В спектакле Васильева бросается в глаза удивительный парадокс. Внешний сюжет «Серсо» представляет собой борьбу хорошего с лучшим и, в сущности, лишен стержневого условия любого действия – конфликта, ибо тот конфликт, который тут намечается, на поверку оказывается мнимым. Завязка, кульминация и развязка налицо (им вполне соответствуют три части спектакля), а конфликта как такового вроде и нет. Но этот бесконфликтный, почти идиллический внешний сюжет сосуществует с полным трагической безысходности сюжетом внутренним. Откуда берется здесь безысходность?
В виденном давно спектакле и теперешнем фильме я расслышала разные ответы на этот вопрос.
В «Серсо» 1985 года отчетливо звучала тема эскапизма, бегства от опостылевшей и некрасивой во всех смыслах жизни с коммуналками, кооперативами и неумением правильно пользоваться столовыми приборами к иным, прекрасным берегам. Петушок и его товарищи были родом из советской действительности. Они являли собой знакомый тип людей, которые не диссидентствуют, не борются с неправедной властью, просто не могут окончательно укорениться на советской почве. Оказавшись в доме, они как бы перемещались из оставшегося за бревенчатыми стенами советского быта в мир большой истории и культуры. И это перемещение возвышало их, даже физически преображало. Вместе с куртуазной перепиской Коки и Лизаньки во втором акте «колонисты» читали письма Пушкина, Цветаевой, Книппер, на глазах превращаясь из людей советской обочины в наследников Золотого и Серебряного веков.

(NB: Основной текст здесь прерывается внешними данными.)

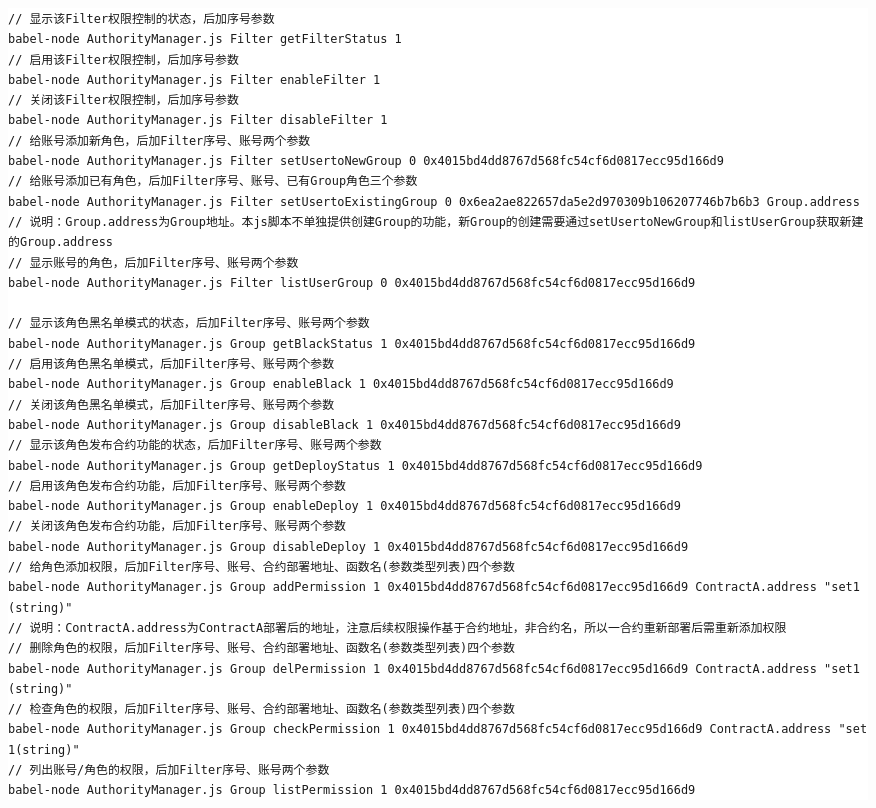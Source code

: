 	// 显示该Filter权限控制的状态，后加序号参数
	babel-node AuthorityManager.js Filter getFilterStatus 1
	// 启用该Filter权限控制，后加序号参数
	babel-node AuthorityManager.js Filter enableFilter 1
	// 关闭该Filter权限控制，后加序号参数
	babel-node AuthorityManager.js Filter disableFilter 1
	// 给账号添加新角色，后加Filter序号、账号两个参数
	babel-node AuthorityManager.js Filter setUsertoNewGroup 0 0x4015bd4dd8767d568fc54cf6d0817ecc95d166d9
	// 给账号添加已有角色，后加Filter序号、账号、已有Group角色三个参数
	babel-node AuthorityManager.js Filter setUsertoExistingGroup 0 0x6ea2ae822657da5e2d970309b106207746b7b6b3 Group.address
	// 说明：Group.address为Group地址。本js脚本不单独提供创建Group的功能，新Group的创建需要通过setUsertoNewGroup和listUserGroup获取新建的Group.address
	// 显示账号的角色，后加Filter序号、账号两个参数
	babel-node AuthorityManager.js Filter listUserGroup 0 0x4015bd4dd8767d568fc54cf6d0817ecc95d166d9

	// 显示该角色黑名单模式的状态，后加Filter序号、账号两个参数
	babel-node AuthorityManager.js Group getBlackStatus 1 0x4015bd4dd8767d568fc54cf6d0817ecc95d166d9
	// 启用该角色黑名单模式，后加Filter序号、账号两个参数
	babel-node AuthorityManager.js Group enableBlack 1 0x4015bd4dd8767d568fc54cf6d0817ecc95d166d9
	// 关闭该角色黑名单模式，后加Filter序号、账号两个参数
	babel-node AuthorityManager.js Group disableBlack 1 0x4015bd4dd8767d568fc54cf6d0817ecc95d166d9
	// 显示该角色发布合约功能的状态，后加Filter序号、账号两个参数
	babel-node AuthorityManager.js Group getDeployStatus 1 0x4015bd4dd8767d568fc54cf6d0817ecc95d166d9
	// 启用该角色发布合约功能，后加Filter序号、账号两个参数
	babel-node AuthorityManager.js Group enableDeploy 1 0x4015bd4dd8767d568fc54cf6d0817ecc95d166d9
	// 关闭该角色发布合约功能，后加Filter序号、账号两个参数
	babel-node AuthorityManager.js Group disableDeploy 1 0x4015bd4dd8767d568fc54cf6d0817ecc95d166d9
	// 给角色添加权限，后加Filter序号、账号、合约部署地址、函数名(参数类型列表)四个参数
	babel-node AuthorityManager.js Group addPermission 1 0x4015bd4dd8767d568fc54cf6d0817ecc95d166d9 ContractA.address "set1(string)"
	// 说明：ContractA.address为ContractA部署后的地址，注意后续权限操作基于合约地址，非合约名，所以一合约重新部署后需重新添加权限
	// 删除角色的权限，后加Filter序号、账号、合约部署地址、函数名(参数类型列表)四个参数
	babel-node AuthorityManager.js Group delPermission 1 0x4015bd4dd8767d568fc54cf6d0817ecc95d166d9 ContractA.address "set1(string)"
	// 检查角色的权限，后加Filter序号、账号、合约部署地址、函数名(参数类型列表)四个参数
	babel-node AuthorityManager.js Group checkPermission 1 0x4015bd4dd8767d568fc54cf6d0817ecc95d166d9 ContractA.address "set1(string)"
	// 列出账号/角色的权限，后加Filter序号、账号两个参数
	babel-node AuthorityManager.js Group listPermission 1 0x4015bd4dd8767d568fc54cf6d0817ecc95d166d9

В третьем акте случайно и временно связанные домом (кораблем, плотом – морские ассоциации в полной мере выявляла декорация Игоря Попова) герои оказывались словно бы совмещены в некоем похоронном, поминальном действе. Была обреченность – едва ли не предсмертная – в их судорожных движениях, позах, вскриках. Они вопрошали в исповедальном раже, как же мы живем, их корчило их же собственным откровением, но на поверку оказывалось, что за откровением ничего особенного и нет. Кончался праздник, кончалась исповедальная патетика, и все затягивалось саваном. Герои уезжали из дома, потому что вдруг ясно становилось: и колонисты, и старорежимный Кока с его унылым брянским настоящим не готовы причалить к иным берегам. Бремя советского человека можно преодолеть лишь в каком-то едином порыве, но Серебряный век окончен, а вишневый сад вырублен. Только память о них иногда материализуется, оставляя надежду на иную, прекрасную жизнь.
В 2013 году все акценты сместились. Контекст 1980-х остался далеко в прошлом. То, что «милые колонисты» – люди советской обочины, уже не играет в спектакле сколь-нибудь значимой роли, а «Серсо» уже не воспринимается как поколенческое высказывание. Теперь это спектакль о вечной несбыточности мечты, о невозможности выпрыгнуть из земных условностей и иерархий и спрятаться от большого мира в малый мир своей компании. Ветхий дом по-прежнему предстает тут отрешенным от мирской и всякой суеты прибежищем, где, если постараться, можно начать жизнь с чистого листа, но приобщение к истории теперь не возвышает – оно скорее разрушает надежды.
Через Коку в спектакль входит теперь не просто прекрасное прошлое, в котором красиво признавались в любви красивым женщинам и играли в серсо в пудреных париках, но еще и прошлое, в котором рубили головы на гильотинах и совершали предательства и измены. И если поначалу дом, куда приехали колонисты, – это некий не наполненный конкретным содержанием локус, прекрасная абстракция, в которой, как кажется, можно построить Телемское аббатство, то в третьем действии стены дачи уже пропитаны историей.
В спектакле середины 1980-х герои покидали дом, потому что не дотягивали до Серебряного века. Потому что жизнь в большой культуре оказывалась им не по плечу. В 2013-м ясно, что греза о прекрасном дореволюционном прошлом – тоже утопия. История – не только советская, но и как таковая – таит в себе червоточину. Мы не то чтобы до нее не дотягиваем – мы ей обречены. Она вторгнется со своими грязнотцами во всякую попытку жить в идеальном мире. Нет никакого чистого листа: на нем – хотим мы того или нет – проступают не только изящные вензеля, но и кровавые письмена. А потому – оставь надежду, всяк входящий в дом.